Par ailleurs, le chef du gouvernement a fait adopter une loi sur la sécurité d’Etat, qui limite de fait l’accès aux informations. Les journalistes qui violent cette loi risquent la prison, et le grand journal de centre gauche Asahi, ou les journaux d’Okinawa qui critiquent la présence des bases américaines au Japon, sont attaqués avec férocité par la droite nationaliste.

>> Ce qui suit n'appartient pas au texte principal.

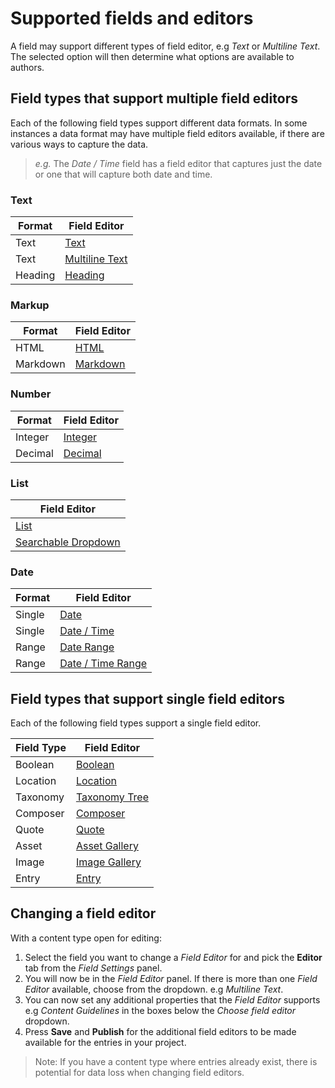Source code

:# Supported fields and editors
A field may support different types of field editor, e.g *Text* or *Multiline Text*. The selected option will then determine what options are available to authors.

## Field types that support multiple field editors
Each of the following field types support different data formats. In some instances a data format may have multiple field editors available, if there are various ways to capture the data.

> *e.g.* The *Date / Time* field has a field editor that captures just the date or one that will capture both date and time.

### Text
| Format   | Field Editor              |
| -------- | ------------------- |
| Text     | [Text](/content-types/field-editors/editor-text.md)         |
| Text     | [Multiline Text](/content-types/field-editors/editor-multiline-text.md)      |
| Heading  | [Heading](/content-types/field-editors/editor-heading.md)             |

### Markup
| Format   | Field Editor              |
| -------- | ------------------- |
| HTML     | [HTML](/content-types/field-editors/editor-html.md)                |
| Markdown | [Markdown](/content-types/field-editors/editor-markdown.md)            |

### Number
| Format   | Field Editor              |
| -------- | ------------------- |
| Integer  | [Integer](/content-types/field-editors/editor-number.md)             |
| Decimal  | [Decimal](/content-types/field-editors/editor-number.md)             |

### List
| Field Editor              |
| ------------------- |
| [List](/content-types/field-editors/editor-list.md)                |
| [Searchable Dropdown](/content-types/field-editors/editor-searchable-dropdown.md) |

### Date
| Format   | Field Editor              |
| -------- | ------------------- |
| Single   | [Date](/content-types/field-editors/editor-date-datetime.md)                |
| Single   | [Date / Time](/content-types/field-editors/editor-date-datetime.md)         |
| Range    | [Date Range](/content-types/field-editors/editor-date-datetime.md)          |
| Range    | [Date / Time Range](/content-types/field-editors/editor-date-datetime.md)   |

## Field types that support single field editors
Each of the following field types support a single field editor.

| Field Type      | Field Editor              |
| --------------- | ------------------- |
| Boolean         | [Boolean](/content-types/field-editors/editor-boolean.md)    |
| Location        | [Location](/content-types/field-editors/editor-location.md)  |
| Taxonomy        | [Taxonomy Tree](/content-types/field-editors/editor-taxonomy.md)  |
| Composer        | [Composer](/content-types/field-editors/editor-composer.md)  |
| Quote           | [Quote](/content-types/field-editors/editor-quote.md)        |
| Asset           | [Asset Gallery](/content-types/field-editors/editor-asset.md)|
| Image           | [Image Gallery](/content-types/field-editors/editor-image.md)|
| Entry           | [Entry](/content-types/field-editors/editor-entry.md)    |

## Changing a field editor
With a content type open for editing:

1. Select the field you want to change a *Field Editor* for and pick the **Editor** tab from the *Field Settings* panel. 
2. You will now be in the *Field Editor* panel. If there is more than one *Field Editor* available, choose from the dropdown. e.g *Multiline Text*.
3. You can now set any additional properties that the *Field Editor* supports e.g *Content Guidelines* in the boxes below the *Choose field editor* dropdown.
4. Press **Save** and **Publish** for the additional field editors to be made available for the entries in your project.

> Note: If you have a content type where entries already exist, there is potential for data loss when changing field editors.
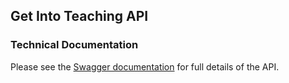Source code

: ## Get Into Teaching API 
### Technical Documentation


Please see the [Swagger documentation](https://getintoteachingapi-test.test.teacherservices.cloud/swagger/index.html) for full details of the API.
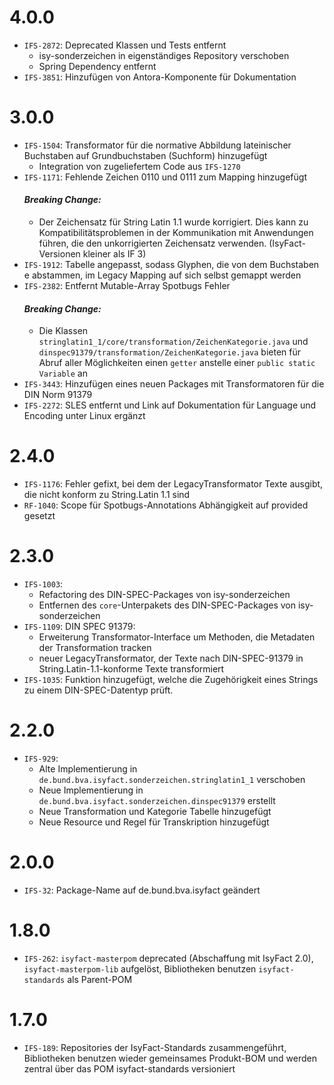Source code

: # 4.0.0
- `IFS-2872`: Deprecated Klassen und Tests entfernt
  * isy-sonderzeichen in eigenständiges Repository verschoben
  * Spring Dependency entfernt
- `IFS-3851`: Hinzufügen von Antora-Komponente für Dokumentation

# 3.0.0
- `IFS-1504`: Transformator für die normative Abbildung lateinischer Buchstaben auf Grundbuchstaben (Suchform) hinzugefügt
    * Integration von zugeliefertem Code aus `IFS-1270`
- `IFS-1171`: Fehlende Zeichen 0110 und 0111 zum Mapping hinzugefügt
  #### _Breaking Change:_
    * Der Zeichensatz für String Latin 1.1 wurde korrigiert. Dies kann zu Kompatibilitätsproblemen in der Kommunikation mit Anwendungen führen, die den unkorrigierten Zeichensatz verwenden. (IsyFact-Versionen kleiner als IF 3)
- `IFS-1912`: Tabelle angepasst, sodass Glyphen, die von dem Buchstaben e abstammen, im Legacy Mapping auf sich selbst gemappt werden
- `IFS-2382`: Entfernt Mutable-Array Spotbugs Fehler
  #### _Breaking Change:_
    - Die Klassen `stringlatin1_1/core/transformation/ZeichenKategorie.java` und `dinspec91379/transformation/ZeichenKategorie.java` bieten für Abruf aller Möglichkeiten einen `getter` anstelle einer `public static Variable` an
- `IFS-3443`: Hinzufügen eines neuen Packages mit Transformatoren für die DIN Norm 91379
- `IFS-2272`: SLES entfernt und Link auf Dokumentation für Language und Encoding unter Linux ergänzt

# 2.4.0
- `IFS-1176`: Fehler gefixt, bei dem der LegacyTransformator Texte ausgibt, die nicht konform zu String.Latin 1.1 sind
- `RF-1040`: Scope für Spotbugs-Annotations Abhängigkeit auf provided gesetzt

# 2.3.0
- `IFS-1003`:
    + Refactoring des DIN-SPEC-Packages von isy-sonderzeichen
    + Entfernen des `core`-Unterpakets des DIN-SPEC-Packages von isy-sonderzeichen
- `IFS-1109`: DIN SPEC 91379:
    * Erweiterung Transformator-Interface um Methoden, die Metadaten der Transformation tracken
    * neuer LegacyTransformator, der Texte nach DIN-SPEC-91379 in String.Latin-1.1-konforme Texte transformiert
- `IFS-1035`: Funktion hinzugefügt, welche die Zugehörigkeit eines Strings zu einem DIN-SPEC-Datentyp prüft.

# 2.2.0
- `IFS-929`:
    + Alte Implementierung in `de.bund.bva.isyfact.sonderzeichen.stringlatin1_1` verschoben
    + Neue Implementierung in `de.bund.bva.isyfact.sonderzeichen.dinspec91379` erstellt
    + Neue Transformation und Kategorie Tabelle hinzugefügt
    + Neue Resource und Regel für Transkription hinzugefügt

# 2.0.0
- `IFS-32`: Package-Name auf de.bund.bva.isyfact geändert

# 1.8.0
- `IFS-262`: `isyfact-masterpom` deprecated (Abschaffung mit IsyFact 2.0), `isyfact-masterpom-lib` aufgelöst, Bibliotheken benutzen `isyfact-standards` als Parent-POM

# 1.7.0
- `IFS-189`: Repositories der IsyFact-Standards zusammengeführt, Bibliotheken benutzen wieder gemeinsames Produkt-BOM und werden zentral über das POM isyfact-standards versioniert
	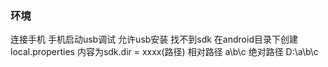 ### 环境
连接手机
	手机启动usb调试
	允许usb安装
找不到sdk
	在android目录下创建local.properties
		内容为sdk.dir = xxxx(路径)
			相对路径 a\\b\\c
绝对路径 D:\\a\\b\\c
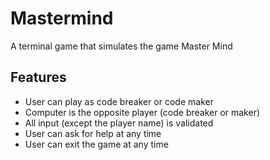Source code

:# Mastermind
A terminal game that simulates the game Master Mind

## Features
  - User can play as code breaker or code maker
  - Computer is the opposite player (code breaker or maker)
  - All input (except the player name) is validated
  - User can ask for help at any time
  - User can exit the game at any time
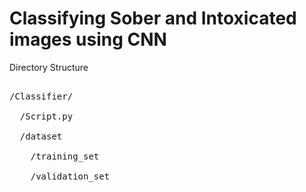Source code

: # Classifying Sober and Intoxicated images using CNN

Directory Structure </br>
<pre>

/Classifier/ </br>
  /Script.py </br>
  /dataset </br>
    /training_set </br>
    /validation_set </br>
    
</pre>
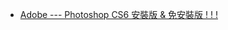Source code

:- [Adobe --- Photoshop CS6 安裝版 & 免安裝版 ! ! !](https://bobyhd.blogspot.com/2016/03/adobe-photoshop-cs6.html)
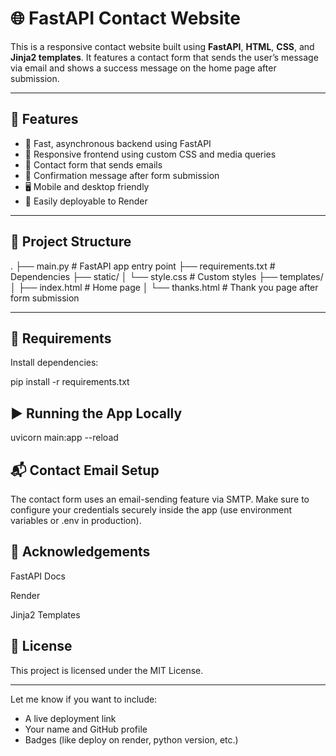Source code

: # 🌐 FastAPI Contact Website

This is a responsive contact website built using **FastAPI**, **HTML**, **CSS**, and **Jinja2 templates**. It features a contact form that sends the user’s message via email and shows a success message on the home page after submission.

---

## 🚀 Features

- 🧠 Fast, asynchronous backend using FastAPI  
- 🎨 Responsive frontend using custom CSS and media queries  
- 📩 Contact form that sends emails  
- 🔔 Confirmation message after form submission  
- 🖥️ Mobile and desktop friendly  
- 📂 Easily deployable to Render  

---

## 📁 Project Structure
.
├── main.py # FastAPI app entry point
├── requirements.txt # Dependencies
├── static/
│ └── style.css # Custom styles
├── templates/
│ ├── index.html # Home page
│ └── thanks.html # Thank you page after form submission


---

## 🧰 Requirements

Install dependencies:

pip install -r requirements.txt

## ▶️ Running the App Locally
uvicorn main:app --reload

## 📬 Contact Email Setup
The contact form uses an email-sending feature via SMTP. Make sure to configure your credentials securely inside the app (use environment variables or .env in production).

## 🙏 Acknowledgements
FastAPI Docs

Render

Jinja2 Templates

## 📜 License
This project is licensed under the MIT License.

---

Let me know if you want to include:
- A live deployment link  
- Your name and GitHub profile  
- Badges (like deploy on render, python version, etc.)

D’où l’inquiétude de David Kaye, qui doute que le Shinzo Abe ou sa ministre des Affaires intérieures soient attachés, comme ils le prétendent, à la liberté d’expression.

Pour David Kaye, les médias audiovisuels ne devraient pas être soumis à la régulation du gouvernement central, et aucun gouvernement ne devrait être en position de déterminer ce qui est équitable, politiquement neutre, en matière de programmes d’information. Il préconise plutôt une supervision de la part d’une autorité indépendante, et appelle aussi à modifier la loi sur les secrets d’Etat, afin d’éliminer tout effet dissuasif sur les journalistes.

Pressions sur les correspondants aussi

Et le rapporteur onusien de plaider pour l’abolition des « kisha clubs », puisqu'au Japon, chaque ministère, chaque institution publique ou privée, a son propre club de journalistes. Seul un petit nombre a accès à ces clubs où pouvoir politique et économique entretiennent des relations incestueuses, en échange d’informations dites privilégiées. Selon M. Kaye, ce système n’offre pas aux journalistes la possibilité de tenir tête au gouvernement. La décision prise de ne pas rapporter les propos de M. Kaye en est l'illustration.

La presse hebdomadaire japonaise, plus critique et indépendante vis-à-vis du gouvernement, n’a pas accès aux clubs de la presse, aux « kisha clubs », dont les représentants dans les grands médias établis ont des bureaux à l’intérieur des ministères. Idem d’ailleurs pour les correspondants étrangers en poste au Japon, dont certains font eux aussi l’objet de pressions de la part du gouvernement japonais depuis le retour au pouvoir de Shinzo Abe.